In the end and days later, Greer "allowed" Terri Schiavo to receive visitors again, not the least bit mindful that no guardian has the authority to withdraw such a right without a prior court approval.
Does this judge Greer not see the his own September 2003 order that mandated Michael Schiavo to release a Morton Plant Hospital release summary to Terri’s parents? Terri had been hospitalized under mysterious circumstances weeks prior and her parents were denied information about her condition or what treatment she was receiving – if any. As of this writing, they still have not received this document and it seems as if Greer is, again,
looking the other way.
One has to wonder what it is Judge Greer actually does see from his safe perch at the front of the courtroom. He certainly doesn’t see Michael Schiavo, who has long claimed to be a loving spouse and only respecting his wife’s wishes, sitting in that very courtroom. Mr. Schiavo is rarely, if ever present. Since Judge Greer fails or simply refuses to see the irregularities going on in his own court, should the average citizen assume he has any prowess as a finder of fact? Or should one deduce that his ability to see clearly is as flawed as his own rulings?

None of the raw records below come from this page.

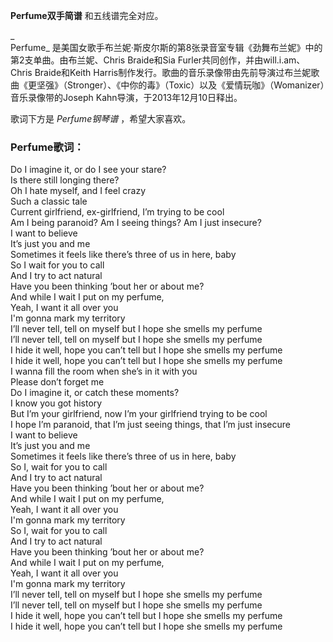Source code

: 

**Perfume双手简谱** 和五线谱完全对应。

_  
Perfume_ 是美国女歌手布兰妮·斯皮尔斯的第8张录音室专辑《劲舞布兰妮》中的第2支单曲。由布兰妮、Chris Braide和Sia
Furler共同创作，并由will.i.am、Chris Braide和Keith
Harris制作发行。歌曲的音乐录像带由先前导演过布兰妮歌曲《更坚强》（Stronger）、《中你的毒》（Toxic）以及《爱情玩咖》（Womanizer）音乐录像带的Joseph
Kahn导演，于2013年12月10日释出。

  
歌词下方是 _Perfume钢琴谱_ ，希望大家喜欢。

### Perfume歌词：

Do I imagine it, or do I see your stare?  
Is there still longing there?  
Oh I hate myself, and I feel crazy  
Such a classic tale  
Current girlfriend, ex-girlfriend, I’m trying to be cool  
Am I being paranoid? Am I seeing things? Am I just insecure?  
I want to believe  
It’s just you and me  
Sometimes it feels like there’s three of us in here, baby  
So I wait for you to call  
And I try to act natural  
Have you been thinking ’bout her or about me?  
And while I wait I put on my perfume,  
Yeah, I want it all over you  
I'm gonna mark my territory  
I’ll never tell, tell on myself but I hope she smells my perfume  
I’ll never tell, tell on myself but I hope she smells my perfume  
I hide it well, hope you can’t tell but I hope she smells my perfume  
I hide it well, hope you can’t tell but I hope she smells my perfume  
I wanna fill the room when she’s in it with you  
Please don’t forget me  
Do I imagine it, or catch these moments?  
I know you got history  
But I’m your girlfriend, now I’m your girlfriend trying to be cool  
I hope I’m paranoid, that I’m just seeing things, that I’m just insecure  
I want to believe  
It’s just you and me  
Sometimes it feels like there’s three of us in here, baby  
So I, wait for you to call  
And I try to act natural  
Have you been thinking ’bout her or about me?  
And while I wait I put on my perfume,  
Yeah, I want it all over you  
I'm gonna mark my territory  
So I, wait for you to call  
And I try to act natural  
Have you been thinking ’bout her or about me?  
And while I wait I put on my perfume,  
Yeah, I want it all over you  
I'm gonna mark my territory  
I’ll never tell, tell on myself but I hope she smells my perfume  
I’ll never tell, tell on myself but I hope she smells my perfume  
I hide it well, hope you can’t tell but I hope she smells my perfume  
I hide it well, hope you can’t tell but I hope she smells my perfume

What he should be made to look at is a pair of lively brown eyes belonging to the woman he has sentenced to die. He should look unflinchingly at a family that has been systematically destroyed and rendered helpless to protect their eldest child. He may even want to take at least a cursory glance at the laws of Florida that forbid such brutal treatment of its disabled and incapacitated citizens.
A recent reelection bid of Greer’s bears the slogan "Reelect Judge Greer – He Listens." Perhaps he feels as if the citizens of Pinellas County should take comfort in the notion that he maintains one of his senses.